Each line holding the word "Optional" must appear in the answer, copied from the entries.

Dataset excerpts:
========

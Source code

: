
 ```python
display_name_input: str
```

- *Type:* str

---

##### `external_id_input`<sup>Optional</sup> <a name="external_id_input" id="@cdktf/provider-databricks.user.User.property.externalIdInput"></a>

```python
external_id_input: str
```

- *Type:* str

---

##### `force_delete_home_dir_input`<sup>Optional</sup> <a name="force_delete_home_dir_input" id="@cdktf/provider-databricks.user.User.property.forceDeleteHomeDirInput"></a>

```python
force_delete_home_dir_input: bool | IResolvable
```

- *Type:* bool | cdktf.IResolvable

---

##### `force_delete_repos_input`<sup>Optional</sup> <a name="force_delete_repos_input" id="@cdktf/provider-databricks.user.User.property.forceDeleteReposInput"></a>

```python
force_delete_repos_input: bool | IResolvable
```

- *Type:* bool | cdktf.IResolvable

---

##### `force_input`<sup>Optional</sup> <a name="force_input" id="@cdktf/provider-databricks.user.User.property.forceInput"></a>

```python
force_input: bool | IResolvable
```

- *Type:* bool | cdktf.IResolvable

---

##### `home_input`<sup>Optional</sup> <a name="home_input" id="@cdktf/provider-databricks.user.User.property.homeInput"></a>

========

**RESULT OF THIS TASK:**
##### `external_id_input`<sup>Optional</sup> <a name="external_id_input" id="@cdktf/provider-databricks.user.User.property.externalIdInput"></a>
##### `force_delete_home_dir_input`<sup>Optional</sup> <a name="force_delete_home_dir_input" id="@cdktf/provider-databricks.user.User.property.forceDeleteHomeDirInput"></a>
##### `force_delete_repos_input`<sup>Optional</sup> <a name="force_delete_repos_input" id="@cdktf/provider-databricks.user.User.property.forceDeleteReposInput"></a>
##### `force_input`<sup>Optional</sup> <a name="force_input" id="@cdktf/provider-databricks.user.User.property.forceInput"></a>
##### `home_input`<sup>Optional</sup> <a name="home_input" id="@cdktf/provider-databricks.user.User.property.homeInput"></a>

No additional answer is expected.